§ **WHAT TO WORK ON**
Lines to restate from the data below: from the one containing "-due to over-consumption, according" to the one containing "- LITERALLY ET", both included. Give them again exactly, and only them.

Segment Start: RECORDED INFORMATION

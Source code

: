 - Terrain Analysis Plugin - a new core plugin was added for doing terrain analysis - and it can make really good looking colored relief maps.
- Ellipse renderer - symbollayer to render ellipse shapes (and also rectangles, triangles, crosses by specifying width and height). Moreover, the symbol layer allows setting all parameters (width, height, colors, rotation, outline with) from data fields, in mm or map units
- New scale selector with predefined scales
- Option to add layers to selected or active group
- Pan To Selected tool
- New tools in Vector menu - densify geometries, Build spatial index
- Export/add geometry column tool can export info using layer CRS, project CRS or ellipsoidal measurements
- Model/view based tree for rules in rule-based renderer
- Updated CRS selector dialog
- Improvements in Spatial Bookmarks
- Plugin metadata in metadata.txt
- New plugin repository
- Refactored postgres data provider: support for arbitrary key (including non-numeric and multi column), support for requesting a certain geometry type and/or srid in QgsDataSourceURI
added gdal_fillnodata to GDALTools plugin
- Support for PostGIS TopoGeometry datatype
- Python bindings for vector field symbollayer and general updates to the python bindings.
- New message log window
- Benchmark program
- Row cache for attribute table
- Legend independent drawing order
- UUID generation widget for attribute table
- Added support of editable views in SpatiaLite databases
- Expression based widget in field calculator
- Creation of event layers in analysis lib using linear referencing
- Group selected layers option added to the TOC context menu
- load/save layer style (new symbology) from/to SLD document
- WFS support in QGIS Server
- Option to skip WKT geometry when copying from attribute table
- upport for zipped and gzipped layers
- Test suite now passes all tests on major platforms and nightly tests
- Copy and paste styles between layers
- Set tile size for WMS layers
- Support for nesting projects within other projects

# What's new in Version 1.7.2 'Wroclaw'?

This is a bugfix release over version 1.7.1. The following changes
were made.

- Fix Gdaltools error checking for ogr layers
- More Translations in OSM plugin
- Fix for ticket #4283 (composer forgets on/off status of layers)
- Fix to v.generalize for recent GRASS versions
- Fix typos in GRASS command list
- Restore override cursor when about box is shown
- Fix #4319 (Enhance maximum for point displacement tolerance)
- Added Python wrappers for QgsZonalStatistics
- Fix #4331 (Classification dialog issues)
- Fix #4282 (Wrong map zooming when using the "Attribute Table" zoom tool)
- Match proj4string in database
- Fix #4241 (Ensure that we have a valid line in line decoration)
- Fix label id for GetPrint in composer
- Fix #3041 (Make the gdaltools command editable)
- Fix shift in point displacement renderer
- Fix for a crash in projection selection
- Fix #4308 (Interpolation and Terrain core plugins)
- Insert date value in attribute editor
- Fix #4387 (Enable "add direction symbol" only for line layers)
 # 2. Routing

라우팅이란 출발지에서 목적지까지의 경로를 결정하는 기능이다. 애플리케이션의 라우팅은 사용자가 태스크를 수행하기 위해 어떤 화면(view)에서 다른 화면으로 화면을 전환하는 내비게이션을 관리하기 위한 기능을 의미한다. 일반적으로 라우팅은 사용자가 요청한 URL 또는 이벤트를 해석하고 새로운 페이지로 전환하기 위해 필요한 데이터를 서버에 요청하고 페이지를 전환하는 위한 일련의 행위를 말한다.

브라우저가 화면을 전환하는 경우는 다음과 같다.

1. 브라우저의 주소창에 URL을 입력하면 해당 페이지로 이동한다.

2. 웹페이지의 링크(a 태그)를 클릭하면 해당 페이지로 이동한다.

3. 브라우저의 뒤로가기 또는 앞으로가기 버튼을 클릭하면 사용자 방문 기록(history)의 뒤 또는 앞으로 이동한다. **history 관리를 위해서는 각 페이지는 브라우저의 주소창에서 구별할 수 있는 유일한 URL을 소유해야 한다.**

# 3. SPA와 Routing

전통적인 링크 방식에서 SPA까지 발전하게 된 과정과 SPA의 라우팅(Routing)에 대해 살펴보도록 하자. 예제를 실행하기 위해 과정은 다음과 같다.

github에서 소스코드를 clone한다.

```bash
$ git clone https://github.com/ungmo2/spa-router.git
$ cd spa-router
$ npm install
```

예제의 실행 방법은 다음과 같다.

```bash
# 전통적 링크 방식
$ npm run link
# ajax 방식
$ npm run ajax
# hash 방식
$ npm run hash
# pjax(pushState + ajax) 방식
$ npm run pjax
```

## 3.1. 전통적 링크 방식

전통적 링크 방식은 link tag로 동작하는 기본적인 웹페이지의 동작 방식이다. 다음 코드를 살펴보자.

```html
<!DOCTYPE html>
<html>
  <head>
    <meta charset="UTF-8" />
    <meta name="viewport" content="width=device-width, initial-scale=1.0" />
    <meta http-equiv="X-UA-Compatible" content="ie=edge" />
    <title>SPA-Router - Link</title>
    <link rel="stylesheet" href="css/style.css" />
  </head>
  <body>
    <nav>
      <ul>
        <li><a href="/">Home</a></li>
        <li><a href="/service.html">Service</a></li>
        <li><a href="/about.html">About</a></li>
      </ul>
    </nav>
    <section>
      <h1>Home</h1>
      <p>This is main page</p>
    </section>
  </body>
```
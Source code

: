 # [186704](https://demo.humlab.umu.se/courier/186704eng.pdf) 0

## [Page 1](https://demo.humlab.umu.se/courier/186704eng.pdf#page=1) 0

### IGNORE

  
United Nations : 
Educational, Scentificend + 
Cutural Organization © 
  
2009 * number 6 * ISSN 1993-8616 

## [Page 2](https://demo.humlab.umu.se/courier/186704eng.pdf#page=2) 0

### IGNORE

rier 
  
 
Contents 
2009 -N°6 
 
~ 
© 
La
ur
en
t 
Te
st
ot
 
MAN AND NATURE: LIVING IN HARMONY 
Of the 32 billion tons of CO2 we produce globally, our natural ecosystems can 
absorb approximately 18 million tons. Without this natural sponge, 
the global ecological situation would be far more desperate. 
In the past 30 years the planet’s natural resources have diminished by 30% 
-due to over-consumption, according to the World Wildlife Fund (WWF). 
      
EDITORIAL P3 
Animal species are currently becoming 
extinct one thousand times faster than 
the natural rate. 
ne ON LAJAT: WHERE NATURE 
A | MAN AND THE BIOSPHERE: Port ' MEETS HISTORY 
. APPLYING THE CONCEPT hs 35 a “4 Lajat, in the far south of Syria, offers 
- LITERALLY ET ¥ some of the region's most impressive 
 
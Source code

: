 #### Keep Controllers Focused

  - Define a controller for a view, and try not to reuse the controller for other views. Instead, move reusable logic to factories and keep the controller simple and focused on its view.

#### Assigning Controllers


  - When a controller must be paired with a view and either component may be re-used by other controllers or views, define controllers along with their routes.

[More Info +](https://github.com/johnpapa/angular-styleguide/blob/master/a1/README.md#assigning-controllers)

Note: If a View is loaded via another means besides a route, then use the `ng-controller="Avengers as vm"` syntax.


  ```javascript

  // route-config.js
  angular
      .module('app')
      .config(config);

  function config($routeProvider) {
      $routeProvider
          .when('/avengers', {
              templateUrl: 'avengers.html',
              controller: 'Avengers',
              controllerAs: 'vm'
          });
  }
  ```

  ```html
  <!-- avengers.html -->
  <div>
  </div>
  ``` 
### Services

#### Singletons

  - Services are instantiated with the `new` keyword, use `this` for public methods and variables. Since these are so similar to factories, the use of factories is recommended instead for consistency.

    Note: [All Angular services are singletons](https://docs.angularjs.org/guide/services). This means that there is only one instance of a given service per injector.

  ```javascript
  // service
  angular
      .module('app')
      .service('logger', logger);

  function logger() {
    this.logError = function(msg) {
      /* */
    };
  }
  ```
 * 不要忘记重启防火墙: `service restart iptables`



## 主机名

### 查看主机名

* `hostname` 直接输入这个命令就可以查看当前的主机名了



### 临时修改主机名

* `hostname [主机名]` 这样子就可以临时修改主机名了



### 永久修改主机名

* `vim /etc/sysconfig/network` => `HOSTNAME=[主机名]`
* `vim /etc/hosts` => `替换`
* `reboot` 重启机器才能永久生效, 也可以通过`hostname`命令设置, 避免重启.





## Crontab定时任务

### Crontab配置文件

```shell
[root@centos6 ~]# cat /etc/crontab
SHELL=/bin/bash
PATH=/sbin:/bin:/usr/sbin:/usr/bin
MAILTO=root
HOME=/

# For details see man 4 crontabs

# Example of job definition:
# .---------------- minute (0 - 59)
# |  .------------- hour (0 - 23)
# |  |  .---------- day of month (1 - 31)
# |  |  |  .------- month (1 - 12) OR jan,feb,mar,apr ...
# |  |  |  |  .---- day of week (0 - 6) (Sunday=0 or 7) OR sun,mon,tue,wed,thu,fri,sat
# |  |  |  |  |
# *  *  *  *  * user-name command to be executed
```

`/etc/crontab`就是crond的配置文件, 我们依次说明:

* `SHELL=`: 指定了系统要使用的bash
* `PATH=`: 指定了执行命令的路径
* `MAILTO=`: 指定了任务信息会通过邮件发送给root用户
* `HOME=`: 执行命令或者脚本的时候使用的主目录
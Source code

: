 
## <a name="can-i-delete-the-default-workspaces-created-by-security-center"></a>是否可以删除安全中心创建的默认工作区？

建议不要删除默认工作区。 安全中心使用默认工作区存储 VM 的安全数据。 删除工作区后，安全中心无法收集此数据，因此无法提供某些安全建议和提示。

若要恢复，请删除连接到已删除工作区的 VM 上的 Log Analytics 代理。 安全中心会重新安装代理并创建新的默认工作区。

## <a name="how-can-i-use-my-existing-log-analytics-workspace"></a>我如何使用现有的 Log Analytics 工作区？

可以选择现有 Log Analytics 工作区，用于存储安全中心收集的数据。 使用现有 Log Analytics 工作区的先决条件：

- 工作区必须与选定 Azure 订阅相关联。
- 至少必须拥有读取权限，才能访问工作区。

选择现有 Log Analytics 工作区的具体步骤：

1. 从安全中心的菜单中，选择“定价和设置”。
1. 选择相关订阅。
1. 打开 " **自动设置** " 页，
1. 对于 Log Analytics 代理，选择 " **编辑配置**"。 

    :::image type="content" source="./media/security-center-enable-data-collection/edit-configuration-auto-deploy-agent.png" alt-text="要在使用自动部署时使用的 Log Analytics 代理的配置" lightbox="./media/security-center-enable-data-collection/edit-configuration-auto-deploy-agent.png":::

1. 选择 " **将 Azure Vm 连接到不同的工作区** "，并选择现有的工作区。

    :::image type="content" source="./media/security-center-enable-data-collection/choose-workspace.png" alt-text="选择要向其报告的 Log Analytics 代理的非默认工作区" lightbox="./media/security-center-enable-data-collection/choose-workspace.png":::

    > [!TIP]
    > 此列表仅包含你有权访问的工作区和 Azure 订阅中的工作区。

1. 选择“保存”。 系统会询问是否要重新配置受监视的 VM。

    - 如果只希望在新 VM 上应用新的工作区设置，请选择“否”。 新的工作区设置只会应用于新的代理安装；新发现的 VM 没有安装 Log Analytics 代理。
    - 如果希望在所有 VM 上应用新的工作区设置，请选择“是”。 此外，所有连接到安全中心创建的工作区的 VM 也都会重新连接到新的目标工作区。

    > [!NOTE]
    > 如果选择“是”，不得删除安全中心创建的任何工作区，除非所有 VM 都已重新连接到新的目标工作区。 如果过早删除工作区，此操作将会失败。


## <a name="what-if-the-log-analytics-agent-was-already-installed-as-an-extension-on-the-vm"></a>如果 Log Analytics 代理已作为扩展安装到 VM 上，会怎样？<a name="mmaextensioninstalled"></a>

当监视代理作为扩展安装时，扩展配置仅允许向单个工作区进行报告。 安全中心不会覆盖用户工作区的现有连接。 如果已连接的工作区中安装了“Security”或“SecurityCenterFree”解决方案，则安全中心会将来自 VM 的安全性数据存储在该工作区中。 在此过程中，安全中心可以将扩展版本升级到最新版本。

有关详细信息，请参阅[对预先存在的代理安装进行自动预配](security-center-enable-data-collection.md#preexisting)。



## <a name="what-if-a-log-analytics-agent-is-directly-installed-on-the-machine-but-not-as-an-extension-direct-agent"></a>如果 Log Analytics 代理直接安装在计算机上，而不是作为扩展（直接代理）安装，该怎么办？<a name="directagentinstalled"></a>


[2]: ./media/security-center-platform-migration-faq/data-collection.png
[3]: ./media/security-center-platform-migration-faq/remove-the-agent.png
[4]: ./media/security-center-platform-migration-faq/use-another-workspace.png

Segment End: RECORDED INFORMATION

§ **EXERCISE RESPONSE**
-due to over-consumption, according to the World Wildlife Fund (WWF). 
      
EDITORIAL P3 
Animal species are currently becoming 
extinct one thousand times faster than 
the natural rate. 
ne ON LAJAT: WHERE NATURE 
A | MAN AND THE BIOSPHERE: Port ' MEETS HISTORY 
. APPLYING THE CONCEPT hs 35 a “4 Lajat, in the far south of Syria, offers 
- LITERALLY ET ¥ some of the region's most impressive 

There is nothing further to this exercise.